Despite the challenges of 2020, which included record-setting unemployment, state and local economic development organizations welcomed new leadership, facilitated deals with large companies and launched advertising designed to encourage big-city workers to relocate to New Mexico. Here are a few economic development highlights from a dark year.
At the state level, Alicia Keyes, New Mexico’s economic development Cabinet secretary, said she has been surprised by how active the office remained even after the COVID-19 pandemic reached the state in March, as businesses re-evaluated offices in large, crowded cities.
“We have been busier than ever, in terms of people wanting to move out of Los Angeles, San Francisco, New York,” Keyes told the Journal.
In 2020, the state provided job-training reimbursement to 75 companies through its Job
Training Incentive Program, which will support 2,380 jobs. Additionally, the state’s Economic Development Department invested in 18 companies to support around 2,500 jobs over the next several years through the Local Economic Development Act, which provides state funding to help attract relocating or expanding companies that meet certain criteria.
While projects like Netflix’s announced expansion attracted a significant share of attention, Keyes said she was excited about several smaller projects that will help create jobs in rural communities.
One example was McKinley Paper upgrading its equipment to continue operating in Prewitt, New Mexico, after the nearby Escalante Generating Station closed. Earlier this year, EDD pledged an investment of $5 million in the company, which will go toward construction of a new boiler and associated equipment, as well as inbound water systems and wastewater treatment. This, in turn, is expected to help the company – which previously relied on the generating station for steam power – stay in business for at least the next decade and retain 125 jobs in northwest New Mexico.
Another example Keyes pointed to was Ascent Aviation Services choosing to expand to the Roswell Air Center and hire 360 employees, as lower-profile deals that helped smaller communities.
“That gets me out of bed in the morning, to be able to bring 360 to more of a rural area,” Keyes said.
Overall, 29% of JTIP funding went to rural communities, from Clovis to Deming.
Still, the state’s largest city was the recipient of several high-profile deals, including the aforementioned Netflix expansion, which makes Albuquerque the streaming giant’s largest North American production hub.
Synthia Jaramillo, Albuquerque’s director of economic development, said the deal with the streaming giant took about six months to complete and required a variety of state and local organizations to work together.
To help fund the expansion, New Mexico will provide up to $17 million in funding through the Local Economic Development Act, and the city will contribute $7 million, according to earlier reports.
Despite the hefty price tag, Jaramillo said she believes the expansion, which includes an additional $1 billion in production spend and $150 million in capital expenditures from the streaming giant, will pay dividends for the city.
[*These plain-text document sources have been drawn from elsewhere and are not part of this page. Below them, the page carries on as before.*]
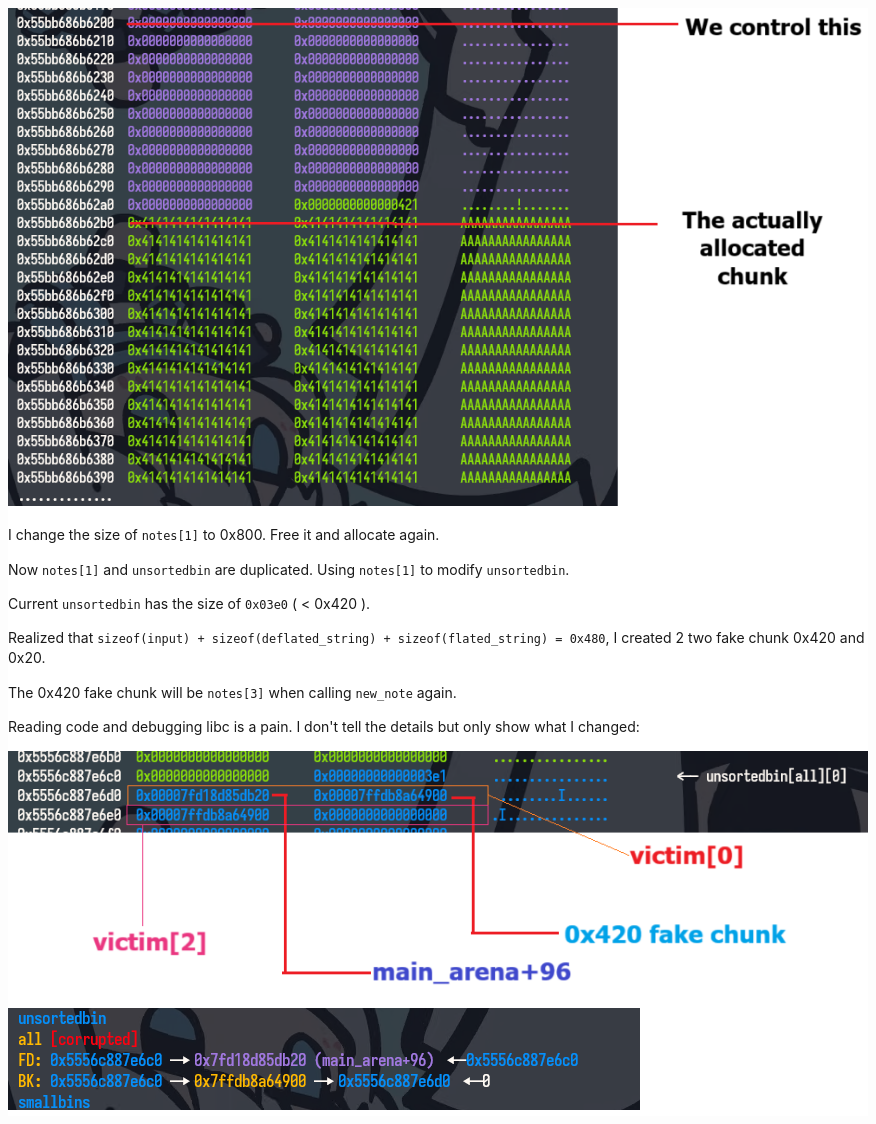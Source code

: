 ![alt text](../assets/img/Untitled.png)

I change the size of `notes[1]` to 0x800. Free it and allocate again.

Now `notes[1]` and `unsortedbin` are duplicated. Using `notes[1]` to modify `unsortedbin`.

Current `unsortedbin` has the size of `0x03e0` ( < 0x420 ).

Realized that `sizeof(input) + sizeof(deflated_string) + sizeof(flated_string) = 0x480`, I created 2 two fake chunk 0x420 and 0x20.

The 0x420 fake chunk will be `notes[3]` when calling `new_note` again.

Reading code and debugging libc is a pain. I don't tell the details but only show what I changed:

![alt text](../assets/img/image-34.png)
![alt text](../assets/img/image-33.png)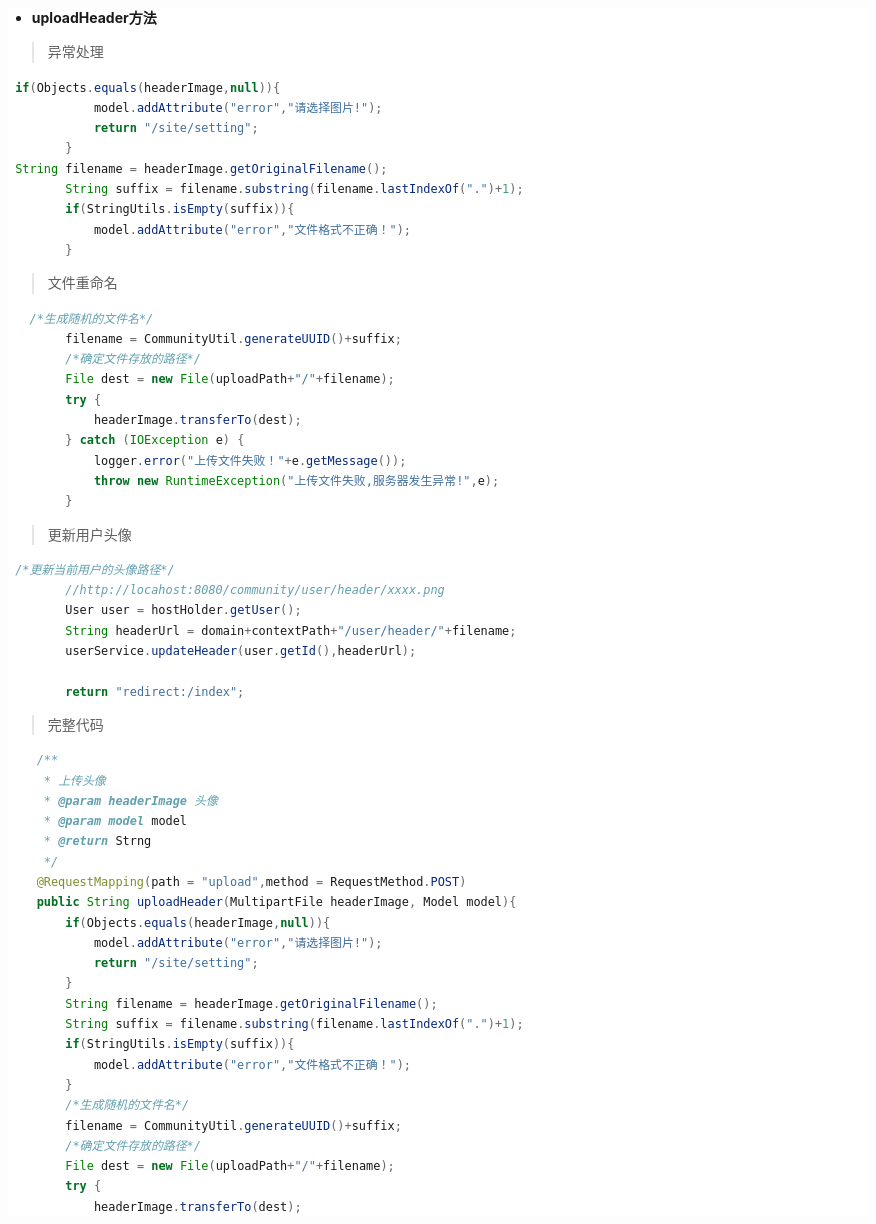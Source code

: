 - **uploadHeader方法**

> 异常处理

```java
 if(Objects.equals(headerImage,null)){
            model.addAttribute("error","请选择图片!");
            return "/site/setting";
        }
 String filename = headerImage.getOriginalFilename();
        String suffix = filename.substring(filename.lastIndexOf(".")+1);
        if(StringUtils.isEmpty(suffix)){
            model.addAttribute("error","文件格式不正确！");
        }
```

> 文件重命名

```java
   /*生成随机的文件名*/
        filename = CommunityUtil.generateUUID()+suffix;
        /*确定文件存放的路径*/
        File dest = new File(uploadPath+"/"+filename);
        try {
            headerImage.transferTo(dest);
        } catch (IOException e) {
            logger.error("上传文件失败！"+e.getMessage());
            throw new RuntimeException("上传文件失败,服务器发生异常!",e);
        }
```

> 更新用户头像

```java
 /*更新当前用户的头像路径*/
        //http://locahost:8080/community/user/header/xxxx.png
        User user = hostHolder.getUser();
        String headerUrl = domain+contextPath+"/user/header/"+filename;
        userService.updateHeader(user.getId(),headerUrl);

        return "redirect:/index";
```

> 完整代码

```java
    /**
     * 上传头像
     * @param headerImage 头像
     * @param model model
     * @return Strng
     */
    @RequestMapping(path = "upload",method = RequestMethod.POST)
    public String uploadHeader(MultipartFile headerImage, Model model){
        if(Objects.equals(headerImage,null)){
            model.addAttribute("error","请选择图片!");
            return "/site/setting";
        }
        String filename = headerImage.getOriginalFilename();
        String suffix = filename.substring(filename.lastIndexOf(".")+1);
        if(StringUtils.isEmpty(suffix)){
            model.addAttribute("error","文件格式不正确！");
        }
        /*生成随机的文件名*/
        filename = CommunityUtil.generateUUID()+suffix;
        /*确定文件存放的路径*/
        File dest = new File(uploadPath+"/"+filename);
        try {
            headerImage.transferTo(dest);
```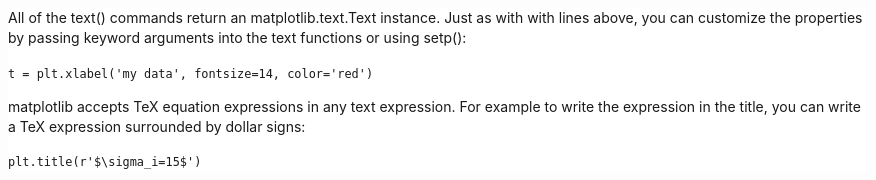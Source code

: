 All of the text() commands return an matplotlib.text.Text instance. Just as with with lines above, you can customize the properties by passing keyword arguments into the text functions or using setp():

`t = plt.xlabel('my data', fontsize=14, color='red')`

matplotlib accepts TeX equation expressions in any text expression. For example to write the expression  in the title, you can write a TeX expression surrounded by dollar signs:

`plt.title(r'$\sigma_i=15$')`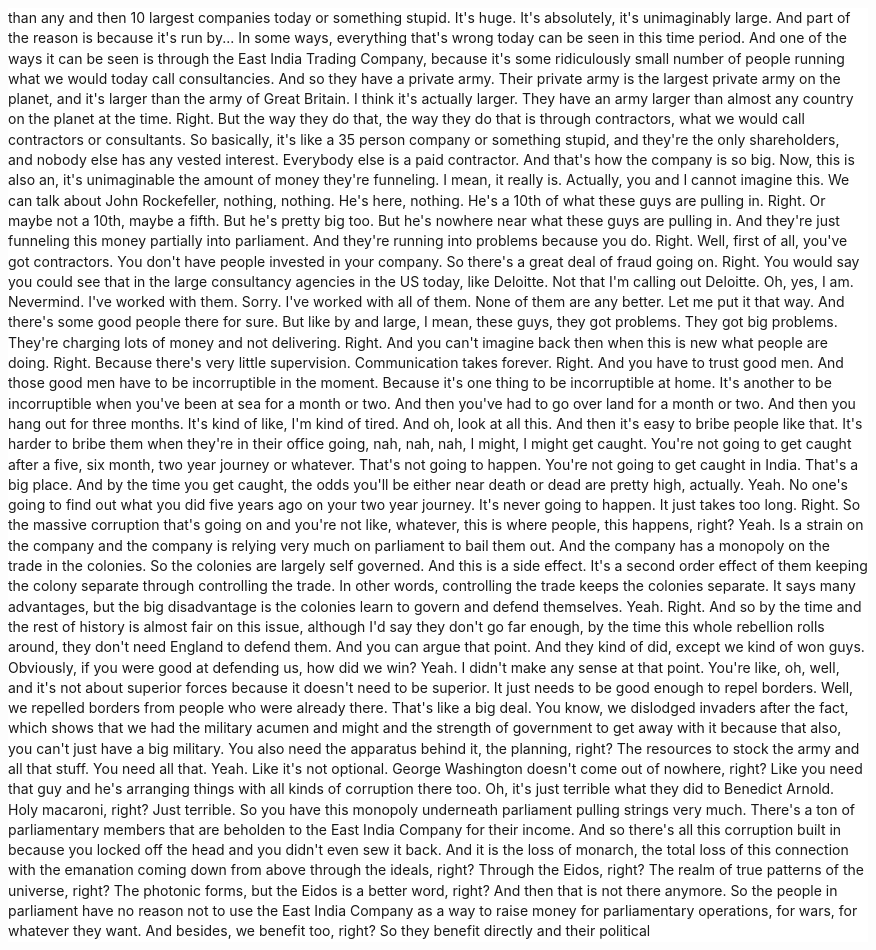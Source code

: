than any and then 10 largest companies today or something stupid. It's huge. It's absolutely, it's unimaginably large. And part of the reason is because it's run by... In some ways, everything that's wrong today can be seen in this time period. And one of the ways it can be seen is through the East India Trading Company, because it's some ridiculously small number of people running what we would today call consultancies. And so they have a private army. Their private army is the largest private army on the planet, and it's larger than the army of Great Britain. I think it's actually larger. They have an army larger than almost any country on the planet at the time. Right. But the way they do that, the way they do that is through contractors, what we would call contractors or consultants. So basically, it's like a 35 person company or something stupid, and they're the only shareholders, and nobody else has any vested interest. Everybody else is a paid contractor. And that's how the company is so big. Now, this is also an, it's unimaginable the amount of money they're funneling. I mean, it really is. Actually, you and I cannot imagine this. We can talk about John Rockefeller, nothing, nothing. He's here, nothing. He's a 10th of what these guys are pulling in. Right. Or maybe not a 10th, maybe a fifth. But he's pretty big too. But he's nowhere near what these guys are pulling in. And they're just funneling this money partially into parliament. And they're running into problems because you do. Right. Well, first of all, you've got contractors. You don't have people invested in your company. So there's a great deal of fraud going on. Right. You would say you could see that in the large consultancy agencies in the US today, like Deloitte. Not that I'm calling out Deloitte. Oh, yes, I am. Nevermind. I've worked with them. Sorry. I've worked with all of them. None of them are any better. Let me put it that way. And there's some good people there for sure. But like by and large, I mean, these guys, they got problems. They got big problems. They're charging lots of money and not delivering. Right. And you can't imagine back then when this is new what people are doing. Right. Because there's very little supervision. Communication takes forever. Right. And you have to trust good men. And those good men have to be incorruptible in the moment. Because it's one thing to be incorruptible at home. It's another to be incorruptible when you've been at sea for a month or two. And then you've had to go over land for a month or two. And then you hang out for three months. It's kind of like, I'm kind of tired. And oh, look at all this. And then it's easy to bribe people like that. It's harder to bribe them when they're in their office going, nah, nah, nah, I might, I might get caught. You're not going to get caught after a five, six month, two year journey or whatever. That's not going to happen. You're not going to get caught in India. That's a big place. And by the time you get caught, the odds you'll be either near death or dead are pretty high, actually. Yeah. No one's going to find out what you did five years ago on your two year journey. It's never going to happen. It just takes too long. Right. So the massive corruption that's going on and you're not like, whatever, this is where people, this happens, right? Yeah. Is a strain on the company and the company is relying very much on parliament to bail them out. And the company has a monopoly on the trade in the colonies. So the colonies are largely self governed. And this is a side effect. It's a second order effect of them keeping the colony separate through controlling the trade. In other words, controlling the trade keeps the colonies separate. It says many advantages, but the big disadvantage is the colonies learn to govern and defend themselves. Yeah. Right. And so by the time and the rest of history is almost fair on this issue, although I'd say they don't go far enough, by the time this whole rebellion rolls around, they don't need England to defend them. And you can argue that point. And they kind of did, except we kind of won guys. Obviously, if you were good at defending us, how did we win? Yeah. I didn't make any sense at that point. You're like, oh, well, and it's not about superior forces because it doesn't need to be superior. It just needs to be good enough to repel borders. Well, we repelled borders from people who were already there. That's like a big deal. You know, we dislodged invaders after the fact, which shows that we had the military acumen and might and the strength of government to get away with it because that also, you can't just have a big military. You also need the apparatus behind it, the planning, right? The resources to stock the army and all that stuff. You need all that. Yeah. Like it's not optional. George Washington doesn't come out of nowhere, right? Like you need that guy and he's arranging things with all kinds of corruption there too. Oh, it's just terrible what they did to Benedict Arnold. Holy macaroni, right? Just terrible. So you have this monopoly underneath parliament pulling strings very much. There's a ton of parliamentary members that are beholden to the East India Company for their income. And so there's all this corruption built in because you locked off the head and you didn't even sew it back. And it is the loss of monarch, the total loss of this connection with the emanation coming down from above through the ideals, right? Through the Eidos, right? The realm of true patterns of the universe, right? The photonic forms, but the Eidos is a better word, right? And then that is not there anymore. So the people in parliament have no reason not to use the East India Company as a way to raise money for parliamentary operations, for wars, for whatever they want. And besides, we benefit too, right? So they benefit directly and their political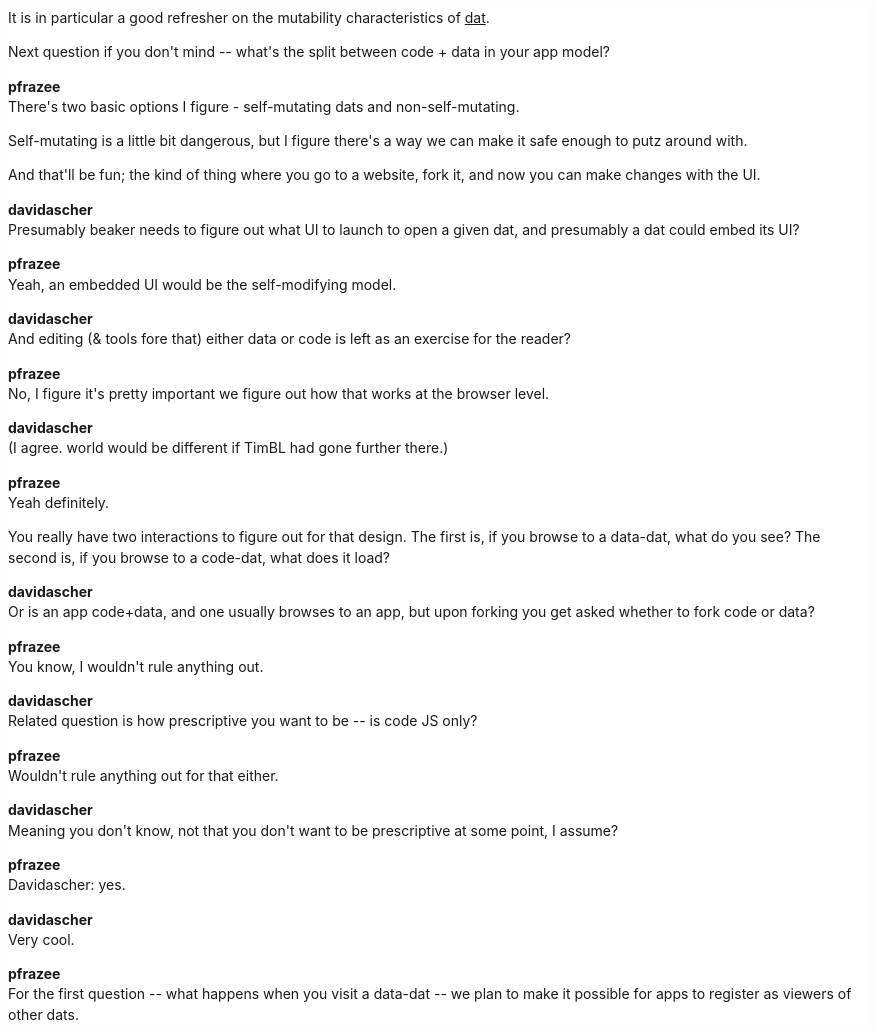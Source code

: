 It is in particular a good refresher on the mutability characteristics of [dat](https://datproject.org).

Next question if you don't mind -- what's the split between code + data in your app model?

**pfrazee**<br>
There's two basic options I figure - self-mutating dats and non-self-mutating.

Self-mutating is a little bit dangerous, but I figure there's a way we can make it safe enough to putz around with.

And that'll be fun; the kind of thing where you go to a website, fork it, and now you can make changes with the UI.

**davidascher**<br>
Presumably beaker needs to figure out what UI to launch to open a given dat, and presumably a dat could embed its UI?

**pfrazee**<br>
Yeah, an embedded UI would be the self-modifying model.

**davidascher**<br>
And editing (& tools fore that) either data or code is left as an exercise for the reader?

**pfrazee**<br>
No, I figure it's pretty important we figure out how that works at the browser level.

**davidascher**<br>
(I agree. world would be different if TimBL had gone further there.)

**pfrazee**<br>
Yeah definitely.

You really have two interactions to figure out for that design. The first is, if you browse to a data-dat, what do you see? The second is, if you browse to a code-dat, what does it load?

**davidascher**<br>
Or is an app code+data, and one usually browses to an app, but upon forking you get asked whether to fork code or data?

**pfrazee**<br>
You know, I wouldn't rule anything out.

**davidascher**<br>
Related question is how prescriptive you want to be -- is code JS only?

**pfrazee**<br>
Wouldn't rule anything out for that either.

**davidascher**<br>
Meaning you don't know, not that you don't want to be prescriptive at some point, I assume?

**pfrazee**<br>
Davidascher: yes.

**davidascher**<br>
Very cool.

**pfrazee**<br>
For the first question -- what happens when you visit a data-dat -- we plan to make it possible for apps to register as viewers of other dats.
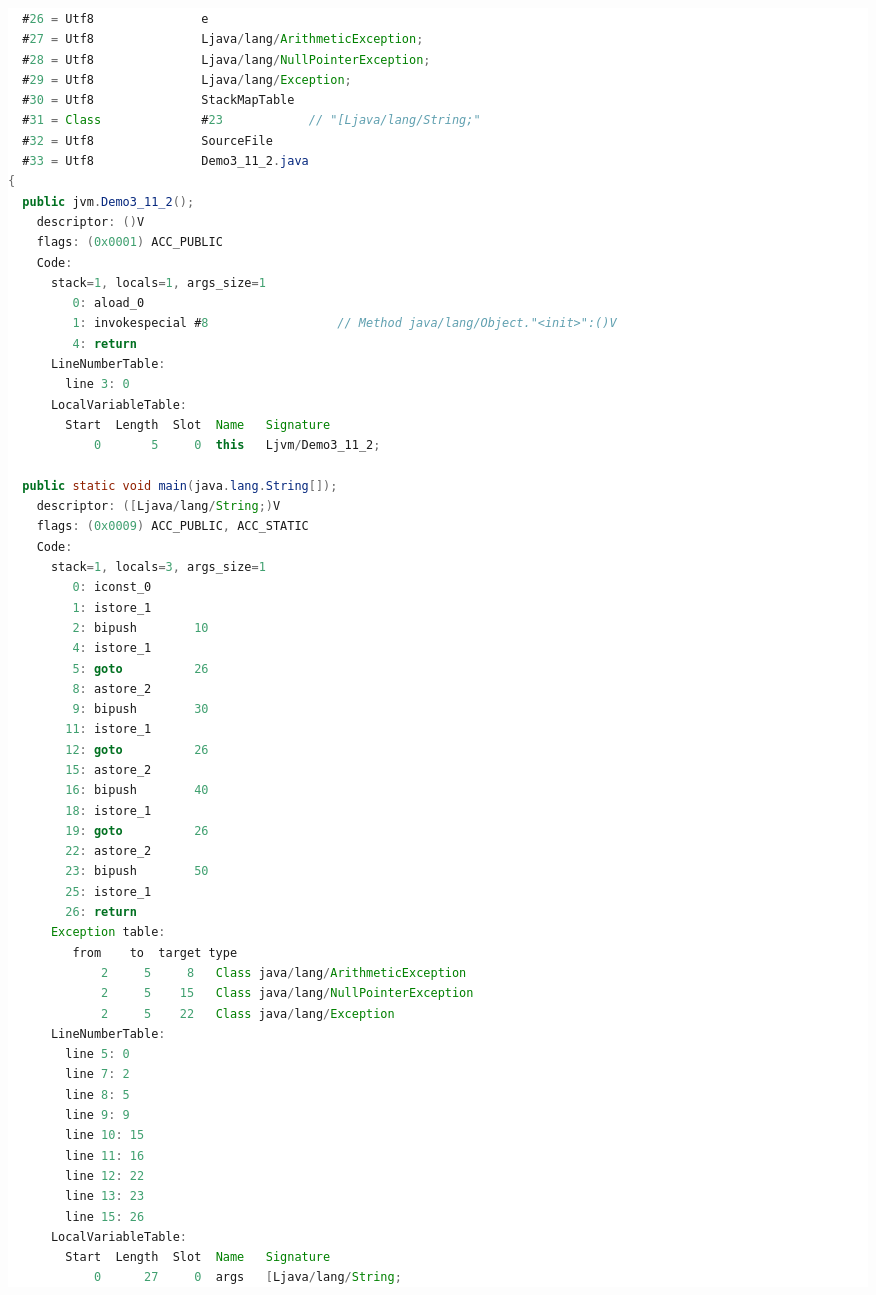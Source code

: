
 ```java
  #26 = Utf8               e
  #27 = Utf8               Ljava/lang/ArithmeticException;
  #28 = Utf8               Ljava/lang/NullPointerException;
  #29 = Utf8               Ljava/lang/Exception;
  #30 = Utf8               StackMapTable
  #31 = Class              #23            // "[Ljava/lang/String;"
  #32 = Utf8               SourceFile
  #33 = Utf8               Demo3_11_2.java
{
  public jvm.Demo3_11_2();
    descriptor: ()V
    flags: (0x0001) ACC_PUBLIC
    Code:
      stack=1, locals=1, args_size=1
         0: aload_0
         1: invokespecial #8                  // Method java/lang/Object."<init>":()V
         4: return
      LineNumberTable:
        line 3: 0
      LocalVariableTable:
        Start  Length  Slot  Name   Signature
            0       5     0  this   Ljvm/Demo3_11_2;

  public static void main(java.lang.String[]);
    descriptor: ([Ljava/lang/String;)V
    flags: (0x0009) ACC_PUBLIC, ACC_STATIC
    Code:
      stack=1, locals=3, args_size=1
         0: iconst_0
         1: istore_1
         2: bipush        10
         4: istore_1
         5: goto          26
         8: astore_2
         9: bipush        30
        11: istore_1
        12: goto          26
        15: astore_2
        16: bipush        40
        18: istore_1
        19: goto          26
        22: astore_2
        23: bipush        50
        25: istore_1
        26: return
      Exception table:
         from    to  target type
             2     5     8   Class java/lang/ArithmeticException
             2     5    15   Class java/lang/NullPointerException
             2     5    22   Class java/lang/Exception
      LineNumberTable:
        line 5: 0
        line 7: 2
        line 8: 5
        line 9: 9
        line 10: 15
        line 11: 16
        line 12: 22
        line 13: 23
        line 15: 26
      LocalVariableTable:
        Start  Length  Slot  Name   Signature
            0      27     0  args   [Ljava/lang/String;
```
She said the expansion is slated to create around 1,000 production-based jobs, along with nearly 1,500 construction jobs, and the impact will carry over into other industries.
“It’s truly a game-changer for our small-business community,” Jaramillo said.
Separately, the city approved a site plan that would allow Group Orion, a Washington D.C.-based aerospace company, to develop a campus on a large parcel of land near the Sunport. Jaramillo said the company still needs to secure approval from the Federal Aviation Administration, but was optimistic the deal would reach the finish line.
“It’s looking incredibly positive,” Jaramillo said.
On the back of those two projects, Jaramillo said the city launched a marketing campaign in three Western cities in December. The multi-platform campaign will primarily target remote workers and former New Mexico residents in Houston, Los Angeles and Portland, Oregon, promoting Albuquerque’s abundant sunshine, short commutes and access to outdoor recreation.
Jaramillo said the campaign builds on trends toward remote work, while dovetailing with the city’s larger efforts to attract talent in five main sectors: Film & digital media, smart-city technology, space technology, directed energy and bioscience.
“We’re telling stories that position Albuquerque as the Southwest premier mid-sized city,” Jaramillo said.
The year also brought the retirement of Gary Tonjes, the longtime leader of Albuquerque Economic Development, the city’s private, nonprofit economic development organization. In October, AED named Danielle Casey as its new president.
Casey, who previously worked for the Greater Sacramento Economic Council, said the pandemic has forced economic development folks to adapt in unpredictable ways in Albuquerque and across the country.
While no one knows what 2021 will bring, Casey said she believes Albuquerque’s quality of life, diversity and outdoor opportunities give it a chance to be competitive as the pandemic wanes.
“Main streets and urban cores will never be the same,” Casey said. “The hard part is predicting what that new normal is going to be like and get ahead of the curve.”